Can any one can refer me to a paper discussing how to find the max eigenvalue distribution for the following matrix where all the $\lambda$'s are random variables
\begin{align} \small %%%%% M := \begin{bmatrix} %% 0 & \lambda_1 & 0 &0 & \dots &0&0 \\ %% \lambda_1 & 0 & \lambda_2 & 0 & \dots &0&0 \\ %% 0& \lambda_2 & 0 & \lambda_3 & \dots &0&0 \\ %%% & &&\vdots \\ %%% 0& 0 & 0 & \dots &\lambda_{n-1} & 0& \lambda_{n } \\ %%% 0& 0 & 0 & \dots &0 & \lambda_{n } & 0 %%% \end{bmatrix}. \end{align}
Thanks
Short answer.
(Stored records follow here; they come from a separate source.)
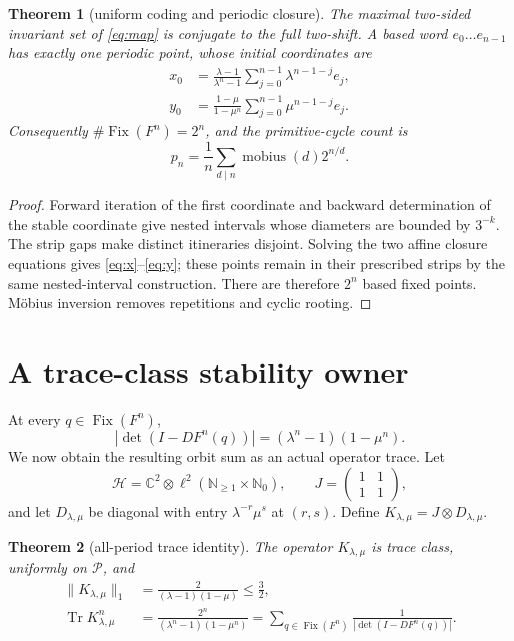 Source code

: \documentclass[11pt]{article}
\newtheorem{theorem}{Theorem}
\newcommand{\Fix}{\operatorname{Fix}}
\newcommand{\Tr}{\operatorname{Tr}}
\begin{document}
\begin{theorem}[uniform coding and periodic closure]\label{thm:coding}
The maximal two-sided invariant set of \eqref{eq:map} is conjugate to the
full two-shift.  A based word $e_0\ldots e_{n-1}$ has exactly one periodic
point, whose initial coordinates are
\begin{align}
 x_0&=\frac{\lambda-1}{\lambda^n-1}
       \sum_{j=0}^{n-1}\lambda^{n-1-j}e_j,\label{eq:x}\\
 y_0&=\frac{1-\mu}{1-\mu^n}
       \sum_{j=0}^{n-1}\mu^{n-1-j}e_j.\label{eq:y}
\end{align}
Consequently $\#\Fix(F^n)=2^n$, and the primitive-cycle count is
\[
 p_n=\frac1n\sum_{d\mid n}\operatorname{mobius}(d)2^{n/d}.
\]
\end{theorem}

\begin{proof}
Forward iteration of the first coordinate and backward determination of the
stable coordinate give nested intervals whose diameters are bounded by
$3^{-k}$.  The strip gaps make distinct itineraries disjoint.  Solving the
two affine closure equations gives \eqref{eq:x}--\eqref{eq:y}; these points
remain in their prescribed strips by the same nested-interval construction.
There are therefore $2^n$ based fixed points.  M\"obius inversion removes
repetitions and cyclic rooting.
\end{proof}

\section{A trace-class stability owner}

At every $q\in\Fix(F^n)$,
\[
 |\det(I-DF^n(q))|=(\lambda^n-1)(1-\mu^n).
\]
We now obtain the resulting orbit sum as an actual operator trace.  Let
\[
 \mathcal H=\mathbb C^2\otimes
 \ell^2(\mathbb N_{\ge1}\times\mathbb N_0),\qquad
 J=\begin{pmatrix}1&1\\1&1\end{pmatrix},
\]
and let $D_{\lambda,\mu}$ be diagonal with entry
$\lambda^{-r}\mu^s$ at $(r,s)$.  Define
$K_{\lambda,\mu}=J\otimes D_{\lambda,\mu}$.

\begin{theorem}[all-period trace identity]\label{thm:trace}
The operator $K_{\lambda,\mu}$ is trace class, uniformly on $\mathcal P$,
and
\begin{align}
 \|K_{\lambda,\mu}\|_1
 &=\frac{2}{(\lambda-1)(1-\mu)}\le\frac32,\label{eq:norm}\\
 \Tr K_{\lambda,\mu}^n
 &=\frac{2^n}{(\lambda^n-1)(1-\mu^n)}
 =\sum_{q\in\Fix(F^n)}\frac1{|\det(I-DF^n(q))|}.
 \label{eq:trace}
\end{align}
\end{theorem}
\end{document}
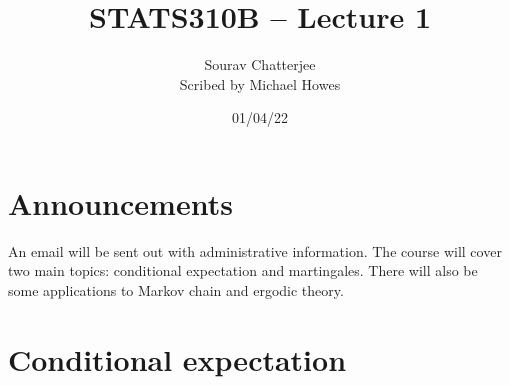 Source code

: 




\title{STATS310B -- Lecture 1}
\author{Sourav Chatterjee\\ Scribed by Michael Howes}
\date{01/04/22}

\pagestyle{fancy}
\fancyhf{}


\maketitle
\tableofcontents
\section{Announcements}
An email will be sent out with administrative information. The course will cover two main topics: conditional expectation and martingales. There will also be some applications to Markov chain and ergodic theory.
\section{Conditional expectation}

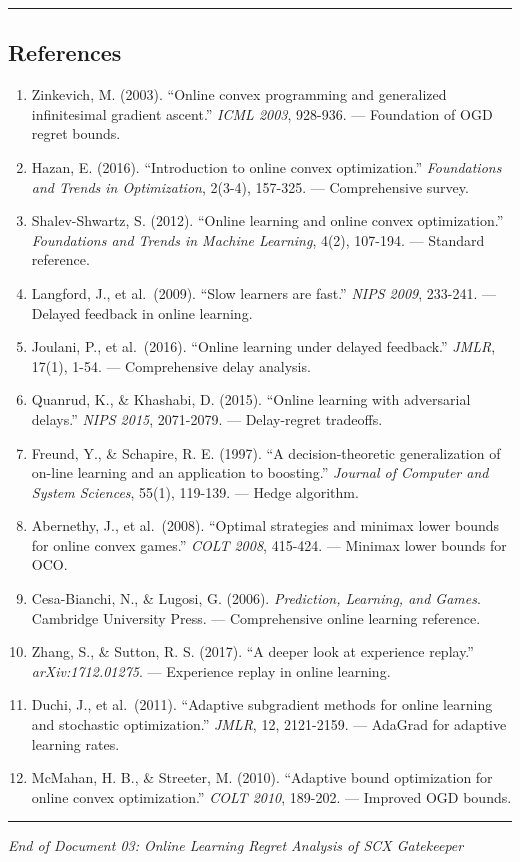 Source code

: \documentclass[
  12pt,
]{ctexart}
\providecommand{\tightlist}{%
  \setlength{\itemsep}{0pt}\setlength{\parskip}{0pt}}
\begin{document}
\begin{center}\rule{0.5\linewidth}{0.5pt}\end{center}

\subsection{References}\label{references}

\begin{enumerate}
\def\labelenumi{\arabic{enumi}.}
\tightlist
\item
  Zinkevich, M. (2003). ``Online convex programming and generalized
  infinitesimal gradient ascent.'' \emph{ICML 2003}, 928-936. ---
  Foundation of OGD regret bounds.
\item
  Hazan, E. (2016). ``Introduction to online convex optimization.''
  \emph{Foundations and Trends in Optimization}, 2(3-4), 157-325. ---
  Comprehensive survey.
\item
  Shalev-Shwartz, S. (2012). ``Online learning and online convex
  optimization.'' \emph{Foundations and Trends in Machine Learning},
  4(2), 107-194. --- Standard reference.
\item
  Langford, J., et al.~(2009). ``Slow learners are fast.'' \emph{NIPS
  2009}, 233-241. --- Delayed feedback in online learning.
\item
  Joulani, P., et al.~(2016). ``Online learning under delayed
  feedback.'' \emph{JMLR}, 17(1), 1-54. --- Comprehensive delay
  analysis.
\item
  Quanrud, K., \& Khashabi, D. (2015). ``Online learning with
  adversarial delays.'' \emph{NIPS 2015}, 2071-2079. --- Delay-regret
  tradeoffs.
\item
  Freund, Y., \& Schapire, R. E. (1997). ``A decision-theoretic
  generalization of on-line learning and an application to boosting.''
  \emph{Journal of Computer and System Sciences}, 55(1), 119-139. ---
  Hedge algorithm.
\item
  Abernethy, J., et al.~(2008). ``Optimal strategies and minimax lower
  bounds for online convex games.'' \emph{COLT 2008}, 415-424. ---
  Minimax lower bounds for OCO.
\item
  Cesa-Bianchi, N., \& Lugosi, G. (2006). \emph{Prediction, Learning,
  and Games}. Cambridge University Press. --- Comprehensive online
  learning reference.
\item
  Zhang, S., \& Sutton, R. S. (2017). ``A deeper look at experience
  replay.'' \emph{arXiv:1712.01275}. --- Experience replay in online
  learning.
\item
  Duchi, J., et al.~(2011). ``Adaptive subgradient methods for online
  learning and stochastic optimization.'' \emph{JMLR}, 12, 2121-2159.
  --- AdaGrad for adaptive learning rates.
\item
  McMahan, H. B., \& Streeter, M. (2010). ``Adaptive bound optimization
  for online convex optimization.'' \emph{COLT 2010}, 189-202. ---
  Improved OGD bounds.
\end{enumerate}

\begin{center}\rule{0.5\linewidth}{0.5pt}\end{center}

\emph{End of Document 03: Online Learning Regret Analysis of SCX
Gatekeeper}
\end{document}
There is currently no general approach to tackle the problem you describe for any tridiagonal random matrix. You might have a look at the paper "Sturm Sequences and Random Eigenvalue Distributions" by James T. Albrecht, Cy P. Chan, and Alan Edelman for an elegant approach based on Sturm sequences. There, explicit formulas are derived for a special type of tridiagonal random matrix (of the $\beta$-Hermite type). You might hope to readapt their approach to your needs, but it might be a lot of work.